Collected data:
+ + + + +

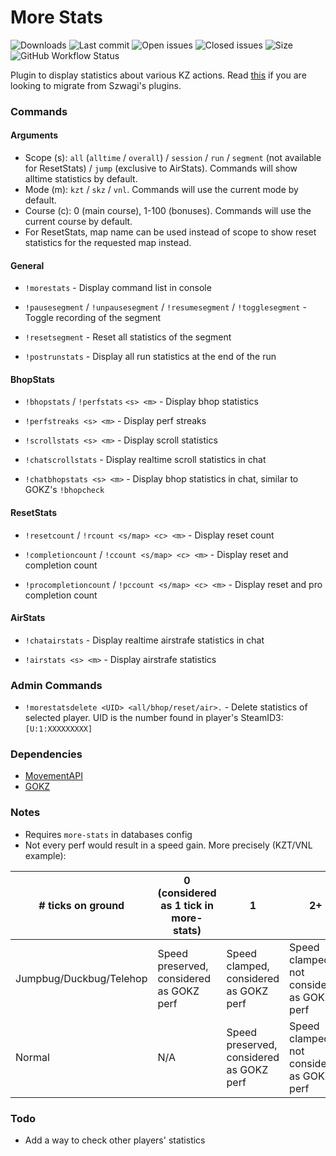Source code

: # More Stats

![Downloads](https://img.shields.io/github/downloads/zer0k-z/more-stats/total?style=flat-square) ![Last commit](https://img.shields.io/github/last-commit/zer0k-z/more-stats?style=flat-square) ![Open issues](https://img.shields.io/github/issues/zer0k-z/more-stats?style=flat-square) ![Closed issues](https://img.shields.io/github/issues-closed/zer0k-z/more-stats?style=flat-square) ![Size](https://img.shields.io/github/repo-size/zer0k-z/more-stats?style=flat-square) ![GitHub Workflow Status](https://img.shields.io/github/workflow/status/zer0k-z/more-stats/Compile%20with%20SourceMod?style=flat-square)

Plugin to display statistics about various KZ actions. Read [this](https://github.com/Szwagi/more-stats/blob/main/README.md) if you are looking to migrate from Szwagi's plugins.

### Commands

#### Arguments
- Scope (s): `all` (`alltime` / `overall`) / `session` / `run` / `segment` (not available for ResetStats) / `jump` (exclusive to AirStats). Commands will show alltime statistics by default.
- Mode (m): `kzt` / `skz` / `vnl`. Commands will use the current mode by default.
- Course (c): 0 (main course), 1-100 (bonuses). Commands will use the current course by default.
- For ResetStats, map name can be used instead of scope to show reset statistics for the requested map instead.
#### General
- `!morestats` - Display command list in console

- `!pausesegment` / `!unpausesegment` / `!resumesegment` / `!togglesegment` - Toggle recording of the segment

- `!resetsegment` - Reset all statistics of the segment

- `!postrunstats` - Display all run statistics at the end of the run

#### BhopStats

- `!bhopstats` / `!perfstats` `<s> <m>` - Display bhop statistics

- `!perfstreaks <s> <m>` - Display perf streaks

- `!scrollstats <s> <m>` - Display scroll statistics

- `!chatscrollstats` - Display realtime scroll statistics in chat

- `!chatbhopstats <s> <m>` - Display bhop statistics in chat, similar to GOKZ's `!bhopcheck`

#### ResetStats

- `!resetcount` / `!rcount <s/map> <c> <m>` - Display reset count

- `!completioncount` / `!ccount <s/map> <c> <m>` - Display reset and completion count

- `!procompletioncount` / `!pccount <s/map> <c> <m>` - Display reset and pro completion count

#### AirStats

- `!chatairstats` - Display realtime airstrafe statistics in chat

- `!airstats <s> <m>` - Display airstrafe statistics

### Admin Commands

- `!morestatsdelete <UID> <all/bhop/reset/air>.` - Delete statistics of selected player. UID is the number found in player's SteamID3: `[U:1:XXXXXXXXX]`

### Dependencies
- [MovementAPI](https://github.com/danzayau/MovementAPI)
- [GOKZ](https://bitbucket.org/kztimerglobalteam/gokz/)

### Notes
- Requires `more-stats` in databases config
- Not every perf would result in a speed gain. More precisely (KZT/VNL example):

| # ticks on ground       | 0 (considered as 1 tick in more-stats)       | 1                                        | 2+                                         |
|-------------------------|----------------------------------------------|------------------------------------------|--------------------------------------------|
| Jumpbug/Duckbug/Telehop | Speed preserved, considered as GOKZ perf     | Speed clamped, considered as GOKZ perf   | Speed clamped, not considered as GOKZ perf |
| Normal                  | N/A                                          | Speed preserved, considered as GOKZ perf | Speed clamped, not considered as GOKZ perf |

### Todo
- Add a way to check other players' statistics
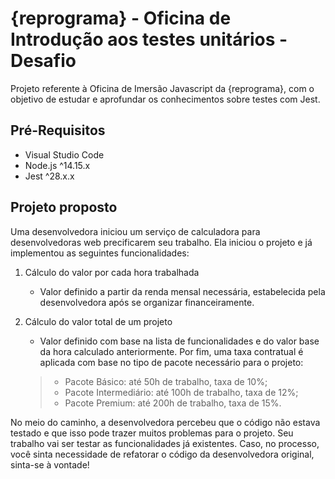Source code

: # {reprograma} - Oficina de Introdução aos testes unitários - Desafio

Projeto referente à Oficina de Imersão Javascript da {reprograma}, com o objetivo de estudar e aprofundar os conhecimentos sobre testes com Jest.

## Pré-Requisitos
  - Visual Studio Code
  - Node.js ^14.15.x
  - Jest ^28.x.x

## Projeto proposto
Uma desenvolvedora iniciou um serviço de calculadora para desenvolvedoras web precificarem seu trabalho. Ela iniciou o projeto e já implementou as seguintes funcionalidades:

  1. Cálculo do valor por cada  hora trabalhada
      - Valor definido a partir da renda mensal necessária, estabelecida pela desenvolvedora após se organizar financeiramente.

  2. Cálculo do valor total de um projeto
      - Valor definido com base na lista de funcionalidades e do valor base da hora calculado anteriormente. Por fim, uma taxa contratual é aplicada com base no tipo de pacote necessário para o projeto:
      > - Pacote Básico: até 50h de trabalho, taxa de 10%;
      > - Pacote Intermediário: até 100h de trabalho, taxa de 12%;
      > - Pacote Premium: até 200h de trabalho, taxa de 15%.

No meio do caminho, a desenvolvedora percebeu que o código não estava testado e que isso pode trazer muitos problemas para o projeto. Seu trabalho vai ser testar as funcionalidades já existentes. Caso, no processo, você sinta necessidade de refatorar o código da desenvolvedora original, sinta-se à vontade!

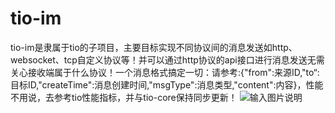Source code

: # tio-im
tio-im是隶属于tio的子项目，主要目标实现不同协议间的消息发送如http、websocket、tcp自定义协议等！并可以通过http协议的api接口进行消息发送无需关心接收端属于什么协议！一个消息格式搞定一切：请参考:{"from":来源ID,"to“:目标ID,"createTime":消息创建时间,"msgType":消息类型,"content":内容}，性能不用说，去参考tio性能指标，并与tio-core保持同步更新！
![![输入图片说明](https://git.oschina.net/uploads/images/2017/0830/172311_a099abb3_410355.jpeg "tio-im-2.jpg")](https://git.oschina.net/uploads/images/2017/0830/172257_fcd46351_410355.jpeg "tio-im-1.jpg")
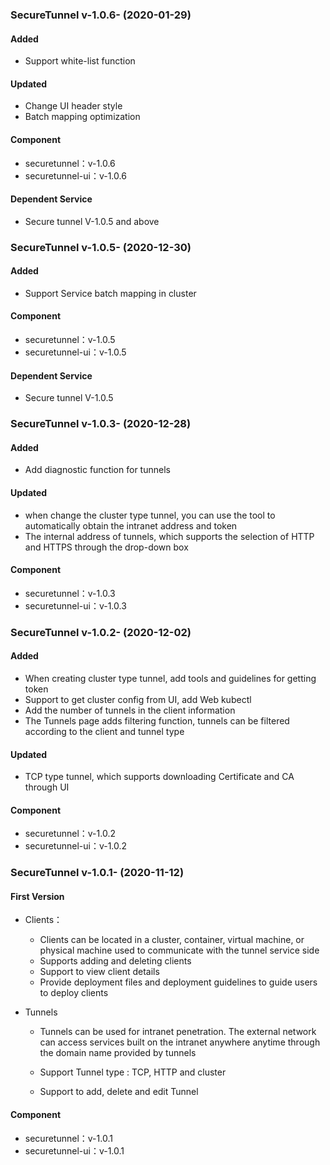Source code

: ### SecureTunnel v-1.0.6- (2020-01-29)

#### Added

 - Support white-list function
 
#### Updated

 - Change UI header style
 - Batch mapping optimization

#### Component

- securetunnel：v-1.0.6
- securetunnel-ui：v-1.0.6

#### Dependent Service
- Secure tunnel V-1.0.5 and above

### SecureTunnel v-1.0.5- (2020-12-30)

#### Added

 - Support Service batch mapping in cluster

#### Component

- securetunnel：v-1.0.5
- securetunnel-ui：v-1.0.5

#### Dependent Service
- Secure tunnel V-1.0.5 

### SecureTunnel v-1.0.3- (2020-12-28)

#### Added

 - Add diagnostic function for tunnels

#### Updated

 - when change the cluster type tunnel, you can use the tool to automatically obtain the intranet address and token
 - The internal address of tunnels, which supports the selection of HTTP and HTTPS through the drop-down box


#### Component

- securetunnel：v-1.0.3
- securetunnel-ui：v-1.0.3




### SecureTunnel v-1.0.2- (2020-12-02)

#### Added

 - When creating cluster type tunnel, add tools and guidelines for getting token
 - Support to get cluster config from UI, add Web kubectl
 - Add the number of tunnels in the client information
 - The Tunnels page adds filtering function, tunnels can be filtered according to the client and tunnel type

#### Updated

 - TCP type tunnel, which supports downloading Certificate and CA through UI
 
#### Component

- securetunnel：v-1.0.2
- securetunnel-ui：v-1.0.2



### SecureTunnel v-1.0.1- (2020-11-12)

#### First Version

- Clients：

  - Clients can be located in a cluster, container, virtual machine, or physical machine used to communicate with the tunnel service side
  - Supports adding and deleting clients
  - Support to view client details
  - Provide deployment files and deployment guidelines to guide users to deploy clients

- Tunnels

  - Tunnels can be used for intranet penetration. The external network can access services built on the intranet anywhere anytime through the domain name provided by tunnels

  - Support Tunnel type : TCP, HTTP and cluster

  - Support to add, delete and edit Tunnel

#### Component

- securetunnel：v-1.0.1
- securetunnel-ui：v-1.0.1
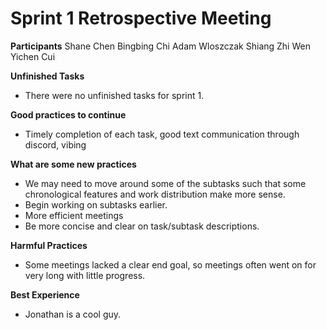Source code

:# Sprint 1 Retrospective Meeting

**Participants**
Shane Chen
Bingbing Chi
Adam Wloszczak
Shiang Zhi Wen
Yichen Cui

**Unfinished Tasks**
* There were no unfinished tasks for sprint 1.

**Good practices to continue**
* Timely completion of each task, good text communication through discord, vibing

**What are some new practices**
* We may need to move around some of the subtasks such that some chronological features and work distribution make more sense.
* Begin working on subtasks earlier.
* More efficient meetings
* Be more concise and clear on task/subtask descriptions.

**Harmful Practices**
* Some meetings lacked a clear end goal, so meetings often went on for very long with little progress.

**Best Experience**
* Jonathan is a cool guy.
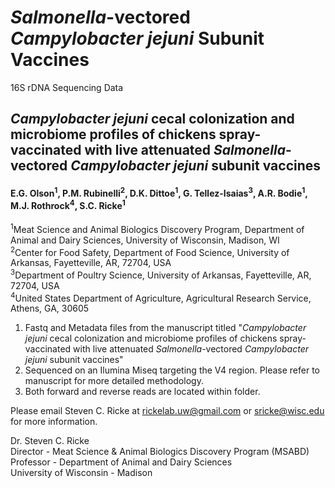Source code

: # <i>Salmonella</i>-vectored <i>Campylobacter jejuni</i> Subunit Vaccines
16S rDNA Sequencing Data
 
## <i>Campylobacter jejuni </i> cecal colonization and microbiome profiles of chickens spray-vaccinated with live attenuated <i>Salmonella</i>-vectored <i>Campylobacter jejuni</i> subunit vaccines

#### E.G. Olson<sup>1</sup>, P.M. Rubinelli<sup>2</sup>, D.K. Dittoe<sup>1</sup>, G. Tellez-Isaias<sup>3</sup>, A.R. Bodie<sup>1</sup>,  M.J. Rothrock<sup>4</sup>, S.C. Ricke<sup>1</sup>
<sup>1</sup>Meat Science and Animal Biologics Discovery Program, Department of Animal and Dairy Sciences, University of Wisconsin, Madison, WI <br/> 
<sup>2</sup>Center for Food Safety, Department of Food Science, University of Arkansas, Fayetteville, AR, 72704, USA <br/>
<sup>3</sup>Department of Poultry Science, University of Arkansas, Fayetteville, AR, 72704, USA <br/>
<sup>4</sup>United States Department of Agriculture, Agricultural Research Service, Athens, GA, 30605 <br/>

1. Fastq and Metadata files from the manuscript titled "<i>Campylobacter jejuni </i> cecal colonization and microbiome profiles of chickens spray-vaccinated with live attenuated <i>Salmonella</i>-vectored <i>Campylobacter jejuni</i> subunit vaccines" <br/>
2. Sequenced on an Ilumina Miseq targeting the V4 region. Please refer to manuscript for more detailed methodology. <br/>
3. Both forward and reverse reads are located within folder. <br/>

Please email Steven C. Ricke at rickelab.uw@gmail.com or sricke@wisc.edu for more information.

Dr. Steven C. Ricke <br/>
Director - Meat Science & Animal Biologics Discovery Program (MSABD) <br/>
Professor - Department of Animal and Dairy Sciences <br/>
University of Wisconsin - Madison <br/>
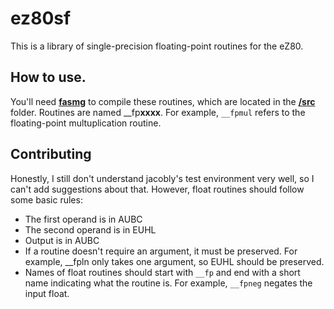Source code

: # ez80sf
This is a library of single-precision floating-point routines for the eZ80.

## How to use.
You'll need [**fasmg**](https://github.com/jacobly0/fasmg-ez80) to compile these routines,
which are located in the [**/src**](/src) folder. Routines are named __fp**xxxx**.
For example, `__fpmul` refers  to the floating-point multuplication routine.

## Contributing
Honestly, I still don't understand jacobly's test environment very well, so I can't
add suggestions about that. However, float routines should follow some basic rules:
* The first operand is in AUBC
* The second operand is in EUHL
* Output is in AUBC
* If a routine doesn't require an argument, it must be preserved. For example, __fpln
  only takes one argument, so EUHL should be preserved.
* Names of float routines should start with `__fp` and end with a short name indicating
  what the routine is. For example, `__fpneg` negates the input float.
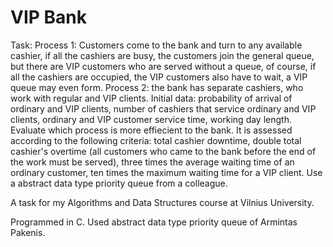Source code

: # VIP Bank


Task:
Process 1: Customers come to the bank and turn to any available cashier, if all the cashiers are busy, the customers join the general queue, but there are VIP customers who are served without a queue, of course, if all the cashiers are occupied, the VIP customers also have to wait, a VIP queue may even form.
Process 2: the bank has separate cashiers, who work with regular and VIP clients.
Initial data:
probability of arrival of ordinary and VIP clients, number of cashiers that service ordinary and VIP clients, ordinary and VIP customer service time, working day length.
Evaluate which process is more effiecient to the bank.
It is assessed according to the following criteria:
total cashier downtime, double total cashier's overtime (all customers who came to the bank before the end of the work must be served), three times the average waiting time of an ordinary customer, ten times the maximum waiting time for a VIP client.
Use a abstract data type priority queue from a colleague.

A task for my Algorithms and Data Structures course at Vilnius University.

Programmed in C.
Used abstract data type priority queue of Armintas Pakenis.
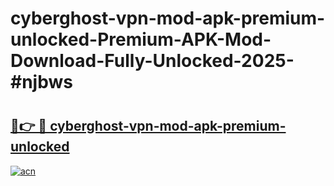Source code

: # cyberghost-vpn-mod-apk-premium-unlocked-Premium-APK-Mod-Download-Fully-Unlocked-2025-#njbws

# <h2><a href="https://bedroomkl.my?title=cyberghost-vpn-mod-apk-premium-unlocked&ref=1AP">🔗👉 🔴 cyberghost-vpn-mod-apk-premium-unlocked</a></h2>

[![acn](https://github.com/user-attachments/assets/0f9c940e-d8b0-45ae-aac7-cd30a18b3e1c)](https://bedroomkl.my?title=cyberghost-vpn-mod-apk-premium-unlocked&ref=1AP)

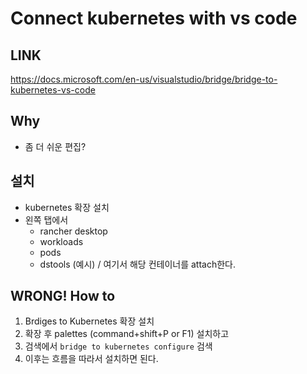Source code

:# Connect kubernetes with vs code 

## LINK 

https://docs.microsoft.com/en-us/visualstudio/bridge/bridge-to-kubernetes-vs-code

## Why 

- 좀 더 쉬운 편집? 

## 설치 

- kubernetes 확장 설치 
- 왼쪽 탭에서 
  + rancher desktop 
  + workloads 
  + pods 
  + dstools (예시) / 여기서 해당 컨테이너를 attach한다. 

## WRONG! How to 

1. Brdiges to Kubernetes 확장 설치 
2. 확장 후 palettes (command+shift+P or F1) 설치하고 
3. 검색에서 `bridge to kubernetes configure` 검색 
4. 이후는 흐름을 따라서 설치하면 된다.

+ + + + +

Above are the records; from them, give again exactly the lines from the one containing "- Support Service batch mapping in cluster" through the one containing "- Clients can", both included.

#### Answer for the task
 - Support Service batch mapping in cluster

#### Component

- securetunnel：v-1.0.5
- securetunnel-ui：v-1.0.5

#### Dependent Service
- Secure tunnel V-1.0.5 

### SecureTunnel v-1.0.3- (2020-12-28)

#### Added

 - Add diagnostic function for tunnels

#### Updated

 - when change the cluster type tunnel, you can use the tool to automatically obtain the intranet address and token
 - The internal address of tunnels, which supports the selection of HTTP and HTTPS through the drop-down box


#### Component

- securetunnel：v-1.0.3
- securetunnel-ui：v-1.0.3




### SecureTunnel v-1.0.2- (2020-12-02)

#### Added

 - When creating cluster type tunnel, add tools and guidelines for getting token
 - Support to get cluster config from UI, add Web kubectl
 - Add the number of tunnels in the client information
 - The Tunnels page adds filtering function, tunnels can be filtered according to the client and tunnel type

#### Updated

 - TCP type tunnel, which supports downloading Certificate and CA through UI
 
#### Component

- securetunnel：v-1.0.2
- securetunnel-ui：v-1.0.2



### SecureTunnel v-1.0.1- (2020-11-12)

#### First Version

- Clients：

  - Clients can be located in a cluster, container, virtual machine, or physical machine used to communicate with the tunnel service side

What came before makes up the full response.